Since the first patch only applies to ARM926EJS and no board on that platform has thumb enabled for now,it was probably never observed. Strictly speaking it is not thumb specific as it can be triggered in ARM mode too. But as it was discovered by enabling thumb and no mxs board is currently using any relevant ARM code in lowlevel_init, we put the series under the thumb subject.
The second one applies to the ARM specific assembly memcpy implementation that is not enabled on any of the boards enabling thumb.
grep -l CONFIG_SYS_THUMB_BUILD=y configs/* | \ xargs grep -c CONFIG_USE_ARCH_MEMCPY configs/apalis_imx6_nospl_com_defconfig:0 configs/apalis_imx6_nospl_it_defconfig:0 configs/bk4r1_defconfig:0 configs/colibri_imx6_nospl_defconfig:0 configs/colibri_imx7_defconfig:0 configs/colibri_vf_defconfig:0 configs/highbank_defconfig:0 configs/openrd_base_defconfig:0 configs/openrd_client_defconfig:0 configs/openrd_ultimate_defconfig:0 configs/pcm052_defconfig:0 configs/tbs2910_defconfig:0 configs/x600_defconfig:0
With CONFIG_USE_ARCH_MEMCPY on our mxs platform the speedup for memcopy was about 100%.
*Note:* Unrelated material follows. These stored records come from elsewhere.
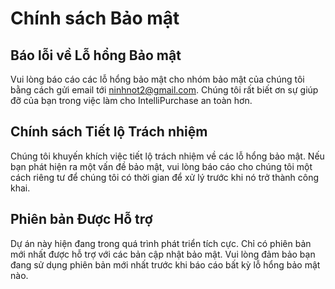 # Chính sách Bảo mật

## Báo lỗi về Lỗ hổng Bảo mật

Vui lòng báo cáo các lỗ hổng bảo mật cho nhóm bảo mật của chúng tôi bằng cách gửi email tới [ninhnot2@gmail.com](mailto:ninhnot2@gmail.com). Chúng tôi rất biết ơn sự giúp đỡ của bạn trong việc làm cho IntelliPurchase an toàn hơn.

## Chính sách Tiết lộ Trách nhiệm

Chúng tôi khuyến khích việc tiết lộ trách nhiệm về các lỗ hổng bảo mật. Nếu bạn phát hiện ra một vấn đề bảo mật, vui lòng báo cáo cho chúng tôi một cách riêng tư để chúng tôi có thời gian để xử lý trước khi nó trở thành công khai.

## Phiên bản Được Hỗ trợ

Dự án này hiện đang trong quá trình phát triển tích cực. Chỉ có phiên bản mới nhất được hỗ trợ với các bản cập nhật bảo mật. Vui lòng đảm bảo bạn đang sử dụng phiên bản mới nhất trước khi báo cáo bất kỳ lỗ hổng bảo mật nào.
Changes in v3: - reword commit message as it isn't thumb specific - use r10 instead of sl alias as we don't use it as stack limit pointer - revert return to a pc mov as it is a unnecessary change for this patch
Changes in v2: - use bl instead of blx to call lowlevel_init - remove mxs tag as it apply to all arm926ejs platforms - added memcpy patch to the series
Klaus Goger (2): arm: preserve lr correctly in arm926ejs startup code arm: Make arch specific memcpy thumb-safe.
arch/arm/cpu/arm926ejs/start.S | 4 ++-- arch/arm/lib/memcpy.S | 8 +++++--- 2 files changed, 7 insertions(+), 5 deletions(-)

When building the mxs platform in thumb mode gcc generates code using the intra procedure call scratch register (ip/r12) for the calling the lowlevel_init function. This modifies the lr in flush_dcache which causes u-boot proper to end in an endless loop.
40002334: e1a0c00e mov ip, lr 40002338: eb00df4c bl 4003a070 <__lowlevel_init_from_arm> 4000233c: e1a0e00c mov lr, ip 40002340: e1a0f00e mov pc, lr [...] 4003a070 <__lowlevel_init_from_arm>: 4003a070: e59fc004 ldr ip, [pc, #4] ; 4003a07c <__lowlevel_init_from_arm+0xc> 4003a074: e08fc00c add ip, pc, ip 4003a078: e12fff1c bx ip 4003a07c: fffc86cd .word 0xfffc86cd
Instead of using the the ip/r12 register we use sl/r10 to preserve the link register.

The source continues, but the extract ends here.